Union Claims Institution's Closing Will Put The Community At Risk
By: Vanessa Herring
Updated: March 8, 2013
The Public Employees Federation says the state isn't providing the support the residents at the Monroe Developmental Center will need. They say Governor Cuomo's plan to transfer is irresponsible, unwise, and could have tragic results.
"We want the state to sit down and talk to the stakeholders and really lay out what's a good working plan," explained Randi DiAntonio, Council Leader for the Public Employees Federation, Division 259. DiAntonio says the residents at Monroe Developmental Center are high risk and need specialized care,"the majority were admitted under court ordered commitment, or as a condition of probation or parole, or because their families or other agencies couldn't handle them."
DiAntonio says the state hasn't come up with a placement plan for the residents and she says releasing them without a plan could put the community in danger, "concern is that there is a need for intensive treatment services, locally accessible, for residents that have disabilities who have much more serious behaviors than can be managed in the community."
Chris Hilderbrandt, Chief Operating Officer, for the Center for Disability Rights is challenging that claim. He says the union is stereotyping the residents, "comparisons against really violent criminals, people that have done some of the most horrendous acts over the past decade," said Hilderbrandt, "and the simple fact is that people at MDC, I mean some of them have committed crimes, but nothing that extreme."
Hilderbrandt says there has been more than enough time to come up with a plan to transfer the residents, "any representation of this as a rapid closure is false we heard today [Friday] its been 18 months already, and there's another 8 months, so 2 years is certainly plenty of time to develop the services needed to help these guys get out of this institution."

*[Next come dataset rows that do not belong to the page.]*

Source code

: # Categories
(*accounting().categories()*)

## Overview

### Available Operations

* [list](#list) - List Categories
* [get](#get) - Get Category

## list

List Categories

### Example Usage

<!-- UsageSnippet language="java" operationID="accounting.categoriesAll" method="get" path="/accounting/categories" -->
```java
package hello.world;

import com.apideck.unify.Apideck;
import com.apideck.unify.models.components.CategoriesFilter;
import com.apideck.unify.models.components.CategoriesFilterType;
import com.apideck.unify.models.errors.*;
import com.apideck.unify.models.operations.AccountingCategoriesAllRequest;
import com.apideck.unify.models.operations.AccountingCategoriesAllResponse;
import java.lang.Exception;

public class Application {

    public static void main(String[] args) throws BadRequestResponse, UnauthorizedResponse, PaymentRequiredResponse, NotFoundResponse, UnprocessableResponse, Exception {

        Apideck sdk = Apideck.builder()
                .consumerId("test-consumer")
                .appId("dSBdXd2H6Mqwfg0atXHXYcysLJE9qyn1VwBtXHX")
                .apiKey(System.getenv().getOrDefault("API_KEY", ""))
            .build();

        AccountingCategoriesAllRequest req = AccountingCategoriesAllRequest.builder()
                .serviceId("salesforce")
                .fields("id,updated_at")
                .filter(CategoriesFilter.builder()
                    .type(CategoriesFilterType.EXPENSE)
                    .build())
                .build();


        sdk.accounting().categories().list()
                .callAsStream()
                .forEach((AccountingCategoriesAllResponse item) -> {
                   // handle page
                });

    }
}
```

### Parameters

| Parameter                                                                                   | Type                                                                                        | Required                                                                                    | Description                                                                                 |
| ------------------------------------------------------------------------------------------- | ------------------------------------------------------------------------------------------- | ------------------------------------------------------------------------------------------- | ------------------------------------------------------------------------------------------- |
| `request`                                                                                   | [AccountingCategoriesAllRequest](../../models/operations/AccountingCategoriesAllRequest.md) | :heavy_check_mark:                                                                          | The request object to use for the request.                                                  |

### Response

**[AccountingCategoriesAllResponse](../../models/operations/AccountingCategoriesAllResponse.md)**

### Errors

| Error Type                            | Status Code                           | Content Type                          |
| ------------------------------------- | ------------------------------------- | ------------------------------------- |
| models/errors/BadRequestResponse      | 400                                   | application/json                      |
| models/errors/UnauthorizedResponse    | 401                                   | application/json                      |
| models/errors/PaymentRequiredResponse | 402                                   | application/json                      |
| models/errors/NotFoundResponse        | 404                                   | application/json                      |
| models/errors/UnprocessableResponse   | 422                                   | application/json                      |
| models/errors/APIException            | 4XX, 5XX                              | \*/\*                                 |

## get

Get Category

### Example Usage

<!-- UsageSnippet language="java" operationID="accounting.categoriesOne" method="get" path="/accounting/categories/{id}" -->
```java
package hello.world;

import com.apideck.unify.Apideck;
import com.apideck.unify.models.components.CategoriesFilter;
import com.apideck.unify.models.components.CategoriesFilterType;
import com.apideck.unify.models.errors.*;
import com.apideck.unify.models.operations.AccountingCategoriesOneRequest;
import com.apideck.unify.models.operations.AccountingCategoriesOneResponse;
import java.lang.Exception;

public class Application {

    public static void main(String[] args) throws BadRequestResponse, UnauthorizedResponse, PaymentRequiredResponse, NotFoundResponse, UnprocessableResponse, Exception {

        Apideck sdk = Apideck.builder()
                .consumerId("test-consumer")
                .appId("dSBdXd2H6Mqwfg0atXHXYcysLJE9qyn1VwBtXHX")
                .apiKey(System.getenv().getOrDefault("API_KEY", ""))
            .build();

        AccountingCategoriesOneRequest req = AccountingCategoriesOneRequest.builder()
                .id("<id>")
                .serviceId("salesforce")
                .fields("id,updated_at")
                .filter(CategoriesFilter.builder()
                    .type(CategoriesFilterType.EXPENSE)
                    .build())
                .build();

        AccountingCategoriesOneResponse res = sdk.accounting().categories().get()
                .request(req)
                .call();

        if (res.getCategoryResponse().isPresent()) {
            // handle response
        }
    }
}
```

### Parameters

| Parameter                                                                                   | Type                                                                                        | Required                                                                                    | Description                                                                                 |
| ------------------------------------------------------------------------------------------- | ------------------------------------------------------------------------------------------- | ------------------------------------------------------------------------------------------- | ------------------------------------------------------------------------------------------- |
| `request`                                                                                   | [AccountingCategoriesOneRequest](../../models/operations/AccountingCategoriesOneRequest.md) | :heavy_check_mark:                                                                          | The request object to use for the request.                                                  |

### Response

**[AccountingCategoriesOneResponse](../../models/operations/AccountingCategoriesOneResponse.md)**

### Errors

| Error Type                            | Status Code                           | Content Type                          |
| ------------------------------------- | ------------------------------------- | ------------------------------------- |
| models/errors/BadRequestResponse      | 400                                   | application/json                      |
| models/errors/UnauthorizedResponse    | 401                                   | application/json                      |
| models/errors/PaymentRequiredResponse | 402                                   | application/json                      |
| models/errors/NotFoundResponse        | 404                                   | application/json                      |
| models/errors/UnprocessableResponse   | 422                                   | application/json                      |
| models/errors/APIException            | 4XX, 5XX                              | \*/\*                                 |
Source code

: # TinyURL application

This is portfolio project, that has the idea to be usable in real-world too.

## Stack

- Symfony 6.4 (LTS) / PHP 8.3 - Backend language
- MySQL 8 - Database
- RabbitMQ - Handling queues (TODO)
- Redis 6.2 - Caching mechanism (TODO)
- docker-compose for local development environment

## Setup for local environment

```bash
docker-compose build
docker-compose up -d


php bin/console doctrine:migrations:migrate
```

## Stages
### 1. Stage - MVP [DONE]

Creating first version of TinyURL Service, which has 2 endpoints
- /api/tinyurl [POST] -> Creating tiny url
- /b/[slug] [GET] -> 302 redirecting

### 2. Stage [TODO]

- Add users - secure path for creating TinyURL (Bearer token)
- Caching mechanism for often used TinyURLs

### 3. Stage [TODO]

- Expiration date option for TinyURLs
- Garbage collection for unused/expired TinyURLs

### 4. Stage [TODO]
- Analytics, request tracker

The state agrees. In a statement a spokesman for the governor's office said, "For decades New York State has been integrating individuals with developmental disabilities into appropriate community based settings both to improve care and treatment as well as comply with federal law. Placement decisions are carefully made on a case by case basis and any individual deemed to be a sex offender or threat to the safety of a community would never be placed in a setting where they could harm themselves or others."